Part I of the Sagebrush Conservation Strategy is a summary and analysis of the latest science pertaining to the myriad challenges confronting managers of the sagebrush ecosystem that covers portions of 14 Western states and two Canadian provinces. It was produced by a team of 94 scientists and specialists from 34 federal and state agencies, universities, and non-governmental organizations. Part I is going to be published online in March in the form of a U.S. Geological report that describes how human and wildlife communities are dependent on healthy sagebrush plant communities for their well-being, each of the diverse threats to the biome, and evaluates the efficacy of efforts to address them.
This 368-page document chronicles the incendiary relationship between a warming climate, increasing fuel loads from cheatgrass and other invasive annual grasses, and human ignitions leading to sagebrush mega-fires that destroy sagebrush at a rate beyond its ability to recover or our ability to restore it. On average, about 1.2 million acres of sagebrush burn each year, yet only a fraction of burned or degraded areas can be restored annually. The frequency and size of fires are also increasing. It also evaluates the degree to which current efforts to conserve the Greater Sage-grouse, a focus of current sagebrush management, are likely to conserve other species that are dependent on or associated with sagebrush.
This is the most significant effort bringing together the science guiding the conservation of the sagebrush biome undertaken to date. Part I of the strategy will be followed by a second part that clearly outlines what it will take to halt the loss of this imperiled ecosystem.
Part II entails strategies describing how to coordinate actions of the hundreds of entities engaged in sagebrush conservation, prioritize sagebrush landscapes, and increase capacity for conservation in the sagebrush biome at national, regional, and local scales. These strategies are being developed by the same multi-disciplinary team and will be published by USGS later this year. The proposed strategies were informed by a 3-day, virtual stakeholder engagement process held in the spring of 2020. These strategies build on many examples across the biome where state, federal, or private efforts are successfully addressing these challenges collaboratively.

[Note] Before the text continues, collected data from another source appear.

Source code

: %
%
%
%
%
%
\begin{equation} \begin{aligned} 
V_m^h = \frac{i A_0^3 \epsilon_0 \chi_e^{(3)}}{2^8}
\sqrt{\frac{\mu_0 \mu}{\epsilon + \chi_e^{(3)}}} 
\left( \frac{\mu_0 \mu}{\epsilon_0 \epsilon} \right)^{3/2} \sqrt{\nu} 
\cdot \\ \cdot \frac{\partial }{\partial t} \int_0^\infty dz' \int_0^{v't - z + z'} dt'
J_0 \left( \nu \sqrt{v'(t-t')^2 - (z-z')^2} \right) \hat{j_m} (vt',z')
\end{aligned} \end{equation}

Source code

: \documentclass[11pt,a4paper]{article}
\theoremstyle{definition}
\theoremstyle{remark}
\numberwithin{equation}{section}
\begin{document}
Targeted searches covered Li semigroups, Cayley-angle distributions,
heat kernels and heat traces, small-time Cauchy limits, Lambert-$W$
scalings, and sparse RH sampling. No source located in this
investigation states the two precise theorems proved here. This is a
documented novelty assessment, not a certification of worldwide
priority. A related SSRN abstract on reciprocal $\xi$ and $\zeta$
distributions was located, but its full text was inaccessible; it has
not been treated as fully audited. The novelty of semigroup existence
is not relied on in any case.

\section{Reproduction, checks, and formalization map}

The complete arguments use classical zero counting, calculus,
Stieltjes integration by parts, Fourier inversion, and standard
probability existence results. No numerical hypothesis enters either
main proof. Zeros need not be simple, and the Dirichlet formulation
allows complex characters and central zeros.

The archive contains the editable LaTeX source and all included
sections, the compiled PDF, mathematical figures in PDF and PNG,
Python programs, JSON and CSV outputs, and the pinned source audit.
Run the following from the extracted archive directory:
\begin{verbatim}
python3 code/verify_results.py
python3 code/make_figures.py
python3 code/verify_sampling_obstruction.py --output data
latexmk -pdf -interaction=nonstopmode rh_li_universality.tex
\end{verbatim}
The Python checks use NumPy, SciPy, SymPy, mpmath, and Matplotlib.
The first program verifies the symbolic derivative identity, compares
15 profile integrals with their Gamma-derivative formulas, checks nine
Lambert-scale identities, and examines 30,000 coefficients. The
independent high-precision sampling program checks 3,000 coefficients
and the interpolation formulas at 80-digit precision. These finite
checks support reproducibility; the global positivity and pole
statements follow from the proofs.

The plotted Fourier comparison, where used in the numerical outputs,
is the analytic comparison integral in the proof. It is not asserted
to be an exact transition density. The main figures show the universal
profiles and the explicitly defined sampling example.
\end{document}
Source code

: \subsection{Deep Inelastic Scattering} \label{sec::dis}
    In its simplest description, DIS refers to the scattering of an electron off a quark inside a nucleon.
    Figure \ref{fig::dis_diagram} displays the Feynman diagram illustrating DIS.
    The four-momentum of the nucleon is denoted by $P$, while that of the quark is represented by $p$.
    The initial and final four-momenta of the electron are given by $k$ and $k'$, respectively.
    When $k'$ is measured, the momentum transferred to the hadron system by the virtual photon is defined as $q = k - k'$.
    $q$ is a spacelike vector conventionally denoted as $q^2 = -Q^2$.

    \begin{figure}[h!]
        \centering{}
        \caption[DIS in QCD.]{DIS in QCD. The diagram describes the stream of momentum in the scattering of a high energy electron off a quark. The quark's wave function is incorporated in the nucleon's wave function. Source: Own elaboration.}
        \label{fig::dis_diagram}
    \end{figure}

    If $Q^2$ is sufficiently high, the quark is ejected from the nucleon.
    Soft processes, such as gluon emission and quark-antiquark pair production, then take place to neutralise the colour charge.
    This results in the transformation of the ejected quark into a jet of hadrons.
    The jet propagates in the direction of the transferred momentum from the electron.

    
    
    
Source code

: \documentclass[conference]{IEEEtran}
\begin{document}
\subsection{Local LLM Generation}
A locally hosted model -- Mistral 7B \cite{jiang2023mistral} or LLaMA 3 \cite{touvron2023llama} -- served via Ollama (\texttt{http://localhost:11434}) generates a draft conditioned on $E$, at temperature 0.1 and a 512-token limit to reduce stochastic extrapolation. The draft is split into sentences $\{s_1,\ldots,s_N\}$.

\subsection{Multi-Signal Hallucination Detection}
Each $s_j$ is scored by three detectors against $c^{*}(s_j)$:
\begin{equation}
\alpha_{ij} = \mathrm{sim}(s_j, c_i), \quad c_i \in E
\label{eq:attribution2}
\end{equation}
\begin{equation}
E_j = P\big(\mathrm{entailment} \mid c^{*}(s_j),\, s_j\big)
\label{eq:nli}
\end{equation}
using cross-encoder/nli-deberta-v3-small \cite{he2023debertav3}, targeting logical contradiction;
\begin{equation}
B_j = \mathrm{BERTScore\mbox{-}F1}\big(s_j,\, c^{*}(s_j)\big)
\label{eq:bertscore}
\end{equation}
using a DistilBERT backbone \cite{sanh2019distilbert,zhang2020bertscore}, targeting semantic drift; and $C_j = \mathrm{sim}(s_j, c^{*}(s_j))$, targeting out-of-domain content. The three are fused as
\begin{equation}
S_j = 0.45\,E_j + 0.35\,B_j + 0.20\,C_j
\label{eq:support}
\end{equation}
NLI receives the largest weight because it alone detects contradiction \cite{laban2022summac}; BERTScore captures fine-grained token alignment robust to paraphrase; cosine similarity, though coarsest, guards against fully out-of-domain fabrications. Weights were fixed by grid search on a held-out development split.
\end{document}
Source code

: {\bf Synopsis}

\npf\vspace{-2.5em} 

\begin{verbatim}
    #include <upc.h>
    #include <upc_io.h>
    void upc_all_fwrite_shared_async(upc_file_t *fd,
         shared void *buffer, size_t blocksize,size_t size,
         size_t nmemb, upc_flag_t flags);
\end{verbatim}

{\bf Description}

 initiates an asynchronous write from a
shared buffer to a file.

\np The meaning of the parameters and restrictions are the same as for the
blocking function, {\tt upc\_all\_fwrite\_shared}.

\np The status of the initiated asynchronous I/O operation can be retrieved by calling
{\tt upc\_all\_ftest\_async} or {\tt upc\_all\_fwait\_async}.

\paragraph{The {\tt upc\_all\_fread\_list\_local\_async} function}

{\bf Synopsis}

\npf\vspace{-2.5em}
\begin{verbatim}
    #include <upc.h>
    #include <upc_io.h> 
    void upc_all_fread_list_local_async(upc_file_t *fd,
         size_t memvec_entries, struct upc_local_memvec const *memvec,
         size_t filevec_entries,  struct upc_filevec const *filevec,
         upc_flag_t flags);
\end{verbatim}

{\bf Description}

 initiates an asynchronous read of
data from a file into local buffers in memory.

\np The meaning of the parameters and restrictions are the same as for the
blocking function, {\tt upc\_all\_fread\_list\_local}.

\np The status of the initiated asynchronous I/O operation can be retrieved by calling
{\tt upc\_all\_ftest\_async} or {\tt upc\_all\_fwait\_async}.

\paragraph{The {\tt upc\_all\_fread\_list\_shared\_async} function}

The second part of the Sagebrush Conservation Strategy provides a roadmap for voluntary conservation measures for managing and conserving the sagebrush ecosystem that builds on conservation measures already in place for sage-grouse. The goal is to maintain dependent plant and animal communities as well as traditional human uses of this landscape. It is intended to be an “all-hands, all-lands” inclusive, and non-regulatory approach. This is important because it can provide decision-makers and stakeholders the information that can lead to a common vision and objective for sagebrush conservation, and a common set of priorities and strategic approaches that can attain these objectives.
Much of Part II focuses on ways in which capacity for sagebrush conservation can be increased, and it contains descriptions of many case studies of collaborative conservation approaches across the West that are succeeding as models to be emulated and scaled up. A key component is a description of conservation capacity needed at local, regional, and national scales (for instance early fire detection and rapid suppression capability, or seed production and storage capability for restoration, etc.), and a gap analysis of where those capabilities are missing so they can be addressed.
In short, Part II of the Strategy will provide land managers and decision-makers with the what to do, where to do it, and how to do it strategies that will enable us to reverse declining trends in sagebrush, sagebrush-dependent wildlife such as sage-grouse, and ensure human services from these ecosystems such as ranching, hunting, carbon sequestration, and water delivery continue to exist in the future.